Anselm: And also, I think it connects to what you said earlier that many people who write their PhD have the feeling that they are maybe not isolated but basically working on their own. Which may be also have to do with the fact that in academic working culture the idea is that you have to do it on your own, which is not mistaken, obviously, but it can lead to a feeling that you’re really alone with your problems and in my workshops and probably in yours as well, people discover that other people, sometimes from completely different academic fields are really struggling with the same problems. That feels good in itself. And you can also share the burden of looking for solutions. You don’t have to come up with all the solutions by yourself.

Amanda: That is so important. And really, I think one of the aims of the workshops at the Dahlem Research School and in the Berlin University Alliance altogether is to get everybody to come together and experience and see we’re not alone, and there’s so much that you have in common with others, even if you feel like you’re really stuck and alone. And so that is one of the things why I really like to encourage people to come to the writing week or the retreat. And for the writing week a benefit of it is that you can join unlike the retreat at any point in your doctorate, that’s correct, right? Do you want to tell us a little bit about the writing week and what you do there?

Anselm: Yeah, sure. It’s a full week. It consists of, on the one hand, writing workshops slot, rather short three-hour writing workshops on different topics that have to do with academic writing or different aspects of academic texts. And in the afternoon, it’s basically writing time for the people. The participants actually work on their texts in writing groups or writing tandems. And they can also attend coaching sessions there, which take place in parallel to the writing sessions. That’s the main idea to have some input and workshops and exercises on academic writing on one hand.
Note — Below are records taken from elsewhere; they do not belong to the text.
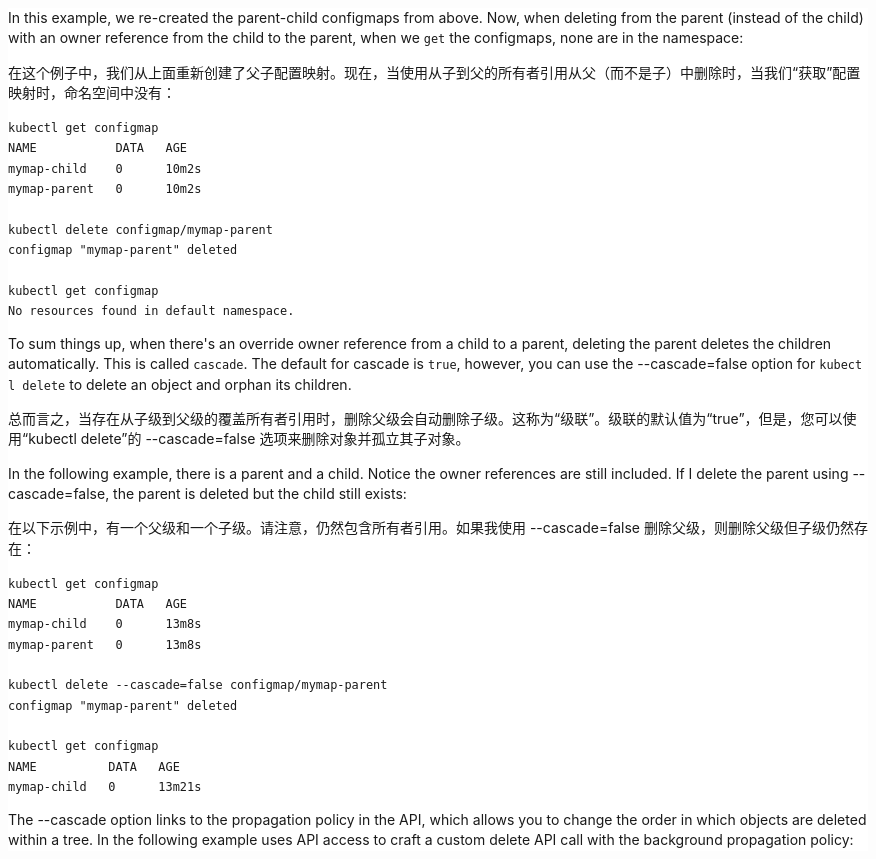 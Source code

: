 
In this example, we re-created the parent-child configmaps from above. Now, when deleting from the parent (instead of the child) with an owner reference from the child to the parent, when we `get` the configmaps, none are in the namespace:

在这个例子中，我们从上面重新创建了父子配置映射。现在，当使用从子到父的所有者引用从父（而不是子）中删除时，当我们“获取”配置映射时，命名空间中没有：

```
kubectl get configmap
NAME           DATA   AGE
mymap-child    0      10m2s
mymap-parent   0      10m2s

kubectl delete configmap/mymap-parent
configmap "mymap-parent" deleted

kubectl get configmap
No resources found in default namespace.

```


To sum things up, when there's an override owner reference from a child to a parent, deleting the parent deletes the children automatically. This is called `cascade`. The default for cascade is `true`, however, you can use the --cascade=false option for `kubectl delete` to delete an object and orphan its children.

总而言之，当存在从子级到父级的覆盖所有者引用时，删除父级会自动删除子级。这称为“级联”。级联的默认值为“true”，但是，您可以使用“kubectl delete”的 --cascade=false 选项来删除对象并孤立其子对象。

In the following example, there is a parent and a child. Notice the owner references are still included. If I delete the parent using --cascade=false, the parent is deleted but the child still exists:

在以下示例中，有一个父级和一个子级。请注意，仍然包含所有者引用。如果我使用 --cascade=false 删除父级，则删除父级但子级仍然存在：

```
kubectl get configmap
NAME           DATA   AGE
mymap-child    0      13m8s
mymap-parent   0      13m8s

kubectl delete --cascade=false configmap/mymap-parent
configmap "mymap-parent" deleted

kubectl get configmap
NAME          DATA   AGE
mymap-child   0      13m21s

```




The --cascade option links to the propagation policy in the API, which allows you to change the order in which objects are deleted within a tree. In the following example uses API access to craft a custom delete API call with the background propagation policy:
And on the other hand, it may sound simple, but just time to write. And to also have connected time to write like a full week. A lot can be done in a full week and typically in their everyday life, these kinds of weeks are, for many people rather rare. They do a lot of stuff in the university and the university is very good at inviting people into all sorts of projects and attending talks and then sometimes it’s difficult to have a concentrated block of time for your writing. In my mind, it’s a way of really prioritizing your writing. My writing project is really important. That’s why I’m spending the full week on it. And that’s what the writing week in my view is really good for.

Amanda: Can you tell us a little more about tandems? You mentioned that before, but I would love to hear about that. And maybe a little bit about why you think they’re useful and helpful for doctoral students.

Anselm: I find that question really interesting because my impression is that sometimes people have different views about why they are useful. One thing some people say very quickly is that a writing group or writing tandem is good because it stimulates their discipline, so they stick to whatever their writing plan was. And to be honest I’m rather skeptical of the term discipline in this context because it suggests to me anyway that people are somehow unwilling to do their academic work. And that’s just something I don’t see. It’s people are doing a lot of stuff and they are certainly not lazy and that’s somehow in my mind connected to the idea of discipline. What I think, and that’s my alternative suggestion, an alternative to the discipline discourse, if you will, I think writing groups and writing tandems provide structure and resonance. And by structure, it is very simply, when will I write this week and for how long? And by resonance, is there anyone out there paying attention to what I’m doing? And I think many people who have difficulties in their writing project. They are not lacking discipline, but they are lacking and what they want is structure and resonance. Some feedback from other authors and really some structure in which to work. And if I can add just one more thought to this. Many people many PhD students are also engaged in teaching. So they’re teaching seminars and obviously and naturally they have an arranged time for the seminar. So my seminar is on Thursdays at 10 o’clock and that’s very natural because they want others to come to the seminar. And for some reason people don’t do that as often for their writing. So why not say my writing time is on Tuesdays from 10 to 12. These kinds of structures are really helpful to support continual writing habits and a writing group is the easiest way to do it because it’s fun to meet others, you have a chance to talk, you don’t feel alone. It’s very easy to arrange in times of video calls. And yeah, it’s just another way of sharing the burden of self-organization.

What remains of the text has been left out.